Thought. There’s a lot of satellite imagery of the seas from the time of crash. I think there was some crowdsourced attempt of search.

Could the images from then be coupled with the data from now, and look at them again?


#3

I think they don’t know exactly when the crash was, and a splash would only be evident for a few minutes.

That’s a hell of a haystack.


#4

The splash vanishes quickly. The floating debris lasts for days to weeks.


#5

Good point.


#6

Yeah but the flaperon would probably have floated mostly submerged, and so little debris has been found that the aircraft must have sunk almost intact.,


#7

There’s a lot of bright-colored debris in the hull. If it disintegrated at least somewhat, which the fragments suggest, there should be a patch, albeit short-lived, of stuff on the sea.
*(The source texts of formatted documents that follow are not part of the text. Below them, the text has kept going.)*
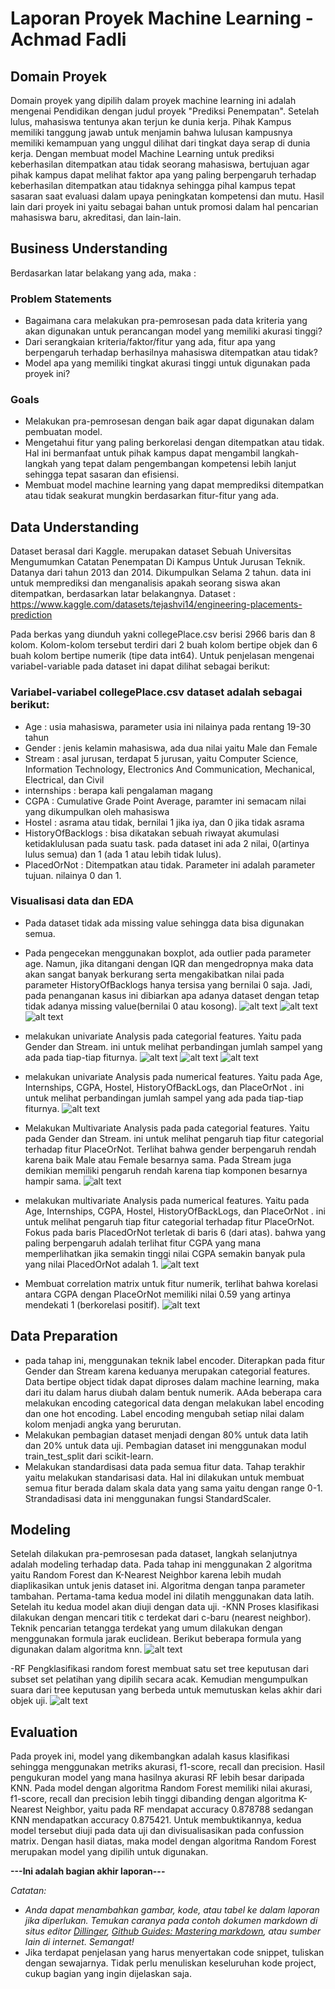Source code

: # Laporan Proyek Machine Learning - Achmad Fadli

## Domain Proyek
Domain proyek yang dipilih dalam proyek machine learning ini adalah mengenai Pendidikan dengan judul proyek "Prediksi Penempatan". Setelah lulus, mahasiswa tentunya akan terjun ke dunia kerja. Pihak Kampus memiliki tanggung jawab untuk menjamin bahwa lulusan kampusnya memiliki kemampuan yang unggul dilihat dari tingkat daya serap di dunia kerja. Dengan membuat model Machine Learning untuk prediksi keberhasilan ditempatkan atau tidak seorang mahasiswa, bertujuan agar pihak kampus dapat melihat faktor apa yang paling berpengaruh terhadap keberhasilan ditempatkan atau tidaknya sehingga pihal kampus tepat sasaran saat evaluasi dalam upaya peningkatan kompetensi dan mutu. Hasil lain dari proyek ini yaitu sebagai bahan untuk promosi dalam hal pencarian mahasiswa baru, akreditasi, dan lain-lain.

## Business Understanding

Berdasarkan latar belakang yang ada, maka :

### Problem Statements

- Bagaimana cara melakukan pra-pemrosesan pada data kriteria yang akan digunakan untuk perancangan model yang memiliki akurasi tinggi?
- Dari serangkaian kriteria/faktor/fitur yang ada, fitur apa yang berpengaruh terhadap berhasilnya mahasiswa ditempatkan atau tidak?
- Model apa yang memiliki tingkat akurasi tinggi untuk digunakan pada proyek ini?

### Goals

- Melakukan pra-pemrosesan dengan baik agar dapat digunakan dalam pembuatan model.
- Mengetahui fitur yang paling berkorelasi dengan ditempatkan atau tidak. Hal ini bermanfaat untuk pihak kampus dapat mengambil langkah-langkah yang tepat dalam pengembangan kompetensi lebih lanjut sehingga tepat sasaran dan efisiensi.
- Membuat model machine learning yang dapat memprediksi ditempatkan atau tidak seakurat mungkin berdasarkan fitur-fitur yang ada. 


## Data Understanding

Dataset berasal dari Kaggle. merupakan dataset Sebuah Universitas Mengumumkan Catatan Penempatan Di Kampus Untuk Jurusan Teknik. Datanya dari tahun 2013 dan 2014. Dikumpulkan Selama 2 tahun. data ini untuk memprediksi dan menganalisis apakah seorang siswa akan ditempatkan, berdasarkan latar belakangnya. Dataset : https://www.kaggle.com/datasets/tejashvi14/engineering-placements-prediction 

Pada berkas yang diunduh yakni collegePlace.csv berisi 2966 baris dan 8 kolom. Kolom-kolom tersebut terdiri dari 2 buah kolom bertipe objek dan 6 buah kolom bertipe numerik (tipe data int64). Untuk penjelasan mengenai variabel-variable pada dataset ini dapat dilihat sebagai berikut:

### Variabel-variabel collegePlace.csv dataset adalah sebagai berikut:
- Age : usia mahasiswa, parameter usia ini nilainya pada rentang 19-30 tahun
- Gender : jenis kelamin mahasiswa, ada dua nilai yaitu Male dan Female
- Stream : asal jurusan, terdapat 5 jurusan, yaitu Computer Science, Information Technology, Electronics And Communication, Mechanical, Electrical, dan Civil
- internships : berapa kali pengalaman magang
- CGPA : Cumulative Grade Point Average, paramter ini semacam nilai yang dikumpulkan oleh mahasiswa
- Hostel : asrama atau tidak, bernilai 1 jika iya, dan 0 jika tidak asrama
- HistoryOfBacklogs : bisa dikatakan sebuah riwayat akumulasi ketidaklulusan pada suatu task. pada dataset ini ada 2 nilai, 0(artinya lulus semua) dan 1 (ada 1 atau lebih tidak lulus). 
- PlacedOrNot : Ditempatkan atau tidak. Parameter ini adalah parameter tujuan. nilainya 0 dan 1.
### Visualisasi data dan EDA
- Pada dataset tidak ada missing value sehingga data bisa digunakan semua.
- Pada pengecekan menggunakan boxplot, ada outlier pada parameter age. Namun, jika ditangani dengan IQR dan mengedropnya maka data akan sangat banyak berkurang serta mengakibatkan nilai pada parameter HistoryOfBacklogs hanya tersisa yang bernilai 0 saja. Jadi, pada penanganan kasus ini dibiarkan apa adanya dataset dengan tetap tidak adanya missing value(bernilai 0 atau kosong).
![alt text](https://github.com/ildafadli16/machine-learning-terapan/blob/main/boxplotage.png?raw=true)
![alt text](https://github.com/ildafadli16/machine-learning-terapan/blob/main/boxplotcgpa.png?raw=true)
![alt text](https://github.com/ildafadli16/machine-learning-terapan/blob/main/boxplotintern.png?raw=true)
- melakukan univariate Analysis pada categorial features. Yaitu pada Gender dan Stream. ini untuk melihat perbandingan jumlah sampel yang ada pada tiap-tiap fiturnya. 
![alt text](https://github.com/ildafadli16/machine-learning-terapan/blob/main/uni-gender.png?raw=true)
![alt text](https://github.com/ildafadli16/machine-learning-terapan/blob/main/uni-stream.png?raw=true)
![alt text](?raw=true)
- melakukan univariate Analysis pada numerical features. Yaitu pada Age, Internships, CGPA, Hostel, HistoryOfBackLogs, dan PlaceOrNot . ini untuk melihat perbandingan jumlah sampel yang ada pada tiap-tiap fiturnya.
![alt text](https://github.com/ildafadli16/machine-learning-terapan/blob/main/uni-num.png?raw=true) 
- Melakukan Multivariate Analysis pada pada categorial features. Yaitu pada Gender dan Stream. ini untuk melihat pengaruh tiap fitur categorial terhadap fitur PlaceOrNot. Terlihat bahwa gender berpengaruh rendah karena baik Male atau Female besarnya sama. Pada Stream juga demikian memiliki pengaruh rendah karena tiap komponen besarnya hampir sama.
![alt text](https://github.com/ildafadli16/machine-learning-terapan/blob/main/multi-categorial.png?raw=true)
- melakukan multivariate Analysis pada numerical features. Yaitu pada Age, Internships, CGPA, Hostel, HistoryOfBackLogs, dan PlaceOrNot . ini untuk melihat pengaruh tiap fitur categorial terhadap fitur PlaceOrNot. Fokus pada baris PlacedOrNot terletak di baris 6 (dari atas). bahwa yang paling berpengaruh adalah terlihat fitur CGPA yang mana memperlihatkan jika semakin tinggi nilai CGPA semakin banyak pula yang nilai PlacedOrNot adalah 1.
![alt text](https://github.com/ildafadli16/machine-learning-terapan/blob/main/multi-num.png?raw=true)

- Membuat correlation matrix untuk fitur numerik, terlihat bahwa korelasi antara CGPA dengan PlaceOrNot memiliki nilai 0.59 yang artinya mendekati 1 (berkorelasi positif).
![alt text](https://github.com/ildafadli16/machine-learning-terapan/blob/main/corellation.png?raw=true)

## Data Preparation

- pada tahap ini, menggunakan teknik label encoder. Diterapkan pada fitur Gender dan Stream karena keduanya merupakan categorial features. Data bertipe object tidak dapat diproses dalam machine learning, maka dari itu dalam harus diubah dalam bentuk numerik. AAda beberapa cara melakukan encoding categorical data dengan melakukan label encoding dan one hot encoding. Label encoding mengubah setiap nilai dalam kolom menjadi angka yang berurutan.
- Melakukan pembagian dataset menjadi dengan 80% untuk data latih dan 20% untuk data uji. Pembagian dataset ini menggunakan modul train_test_split dari scikit-learn.
- Melakukan standardisasi data pada semua fitur data. Tahap terakhir yaitu melakukan standarisasi data. Hal ini dilakukan untuk membuat semua fitur berada dalam skala data yang sama yaitu dengan range 0-1. Strandadisasi data ini menggunakan fungsi StandardScaler.


## Modeling
Setelah dilakukan pra-pemrosesan pada dataset, langkah selanjutnya adalah modeling terhadap data. Pada tahap ini menggunakan 2 algoritma yaitu Random Forest dan K-Nearest Neighbor karena lebih mudah diaplikasikan untuk jenis dataset ini. Algoritma dengan tanpa parameter tambahan. Pertama-tama kedua model ini dilatih menggunakan data latih. Setelah itu kedua model akan diuji dengan data uji.
-KNN
 Proses klasifikasi dilakukan dengan mencari titik c terdekat dari c-baru (nearest neighbor). Teknik pencarian tetangga terdekat yang umum dilakukan dengan menggunakan formula jarak euclidean. Berikut beberapa formula yang digunakan dalam algoritma knn.
![alt text](https://github.com/ildafadli16/machine-learning-terapan/blob/main/matrixknn.png?raw=true)

-RF
Pengklasifikasi random forest membuat satu set tree keputusan dari subset set pelatihan yang dipilih secara acak. Kemudian mengumpulkan suara dari tree keputusan yang berbeda untuk memutuskan kelas akhir dari objek uji.
![alt text](https://github.com/ildafadli16/machine-learning-terapan/blob/main/matrixrf.png?raw=true)

## Evaluation
Pada proyek ini, model yang dikembangkan adalah kasus klasifikasi sehingga menggunakan metriks akurasi, f1-score, recall dan precision. Hasil pengukuran model yang mana hasilnya akurasi RF lebih besar daripada KNN. Pada model dengan algoritma Random Forest memiliki nilai akurasi, f1-score, recall dan precision lebih tinggi dibanding dengan algoritma K-Nearest Neighbor, yaitu pada RF mendapat accuracy 0.878788 sedangan KNN mendapatkan accuracy  0.875421. Untuk membuktikannya, kedua model tersebut diuji pada data uji dan divisualisasikan pada confussion matrix. Dengan hasil diatas, maka model dengan algoritma Random Forest merupakan model yang dipilih untuk digunakan.


**---Ini adalah bagian akhir laporan---**

_Catatan:_
- _Anda dapat menambahkan gambar, kode, atau tabel ke dalam laporan jika diperlukan. Temukan caranya pada contoh dokumen markdown di situs editor [Dillinger](https://dillinger.io/), [Github Guides: Mastering markdown](https://guides.github.com/features/mastering-markdown/), atau sumber lain di internet. Semangat!_
- Jika terdapat penjelasan yang harus menyertakan code snippet, tuliskan dengan sewajarnya. Tidak perlu menuliskan keseluruhan kode project, cukup bagian yang ingin dijelaskan saja.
Many things float poorly but many float pretty well (and get dispersed quickly by wind).


#8

In addition to a phylogenetic study of the barnacles, I wonder if their stable isotopic ratios could be studied to identify where the scant debris was colonized; presumably this would have happened shortly after the plane crashed. I think barnacles can be aged too, so looking at the total diversity of barnacles and their age structure might provide some insight.


#9

Maybe this will help. . .
The driving force for densification is the change in free energy from the decrease in surface area and lowering of the surface free energy by the replacement of solid-vapor interfaces.


#10

Maybe this will help. . .
The driving force for densification is the change in free energy from the decrease in surface area and lowering of the surface free energy by the replacement of solid-vapor interfaces.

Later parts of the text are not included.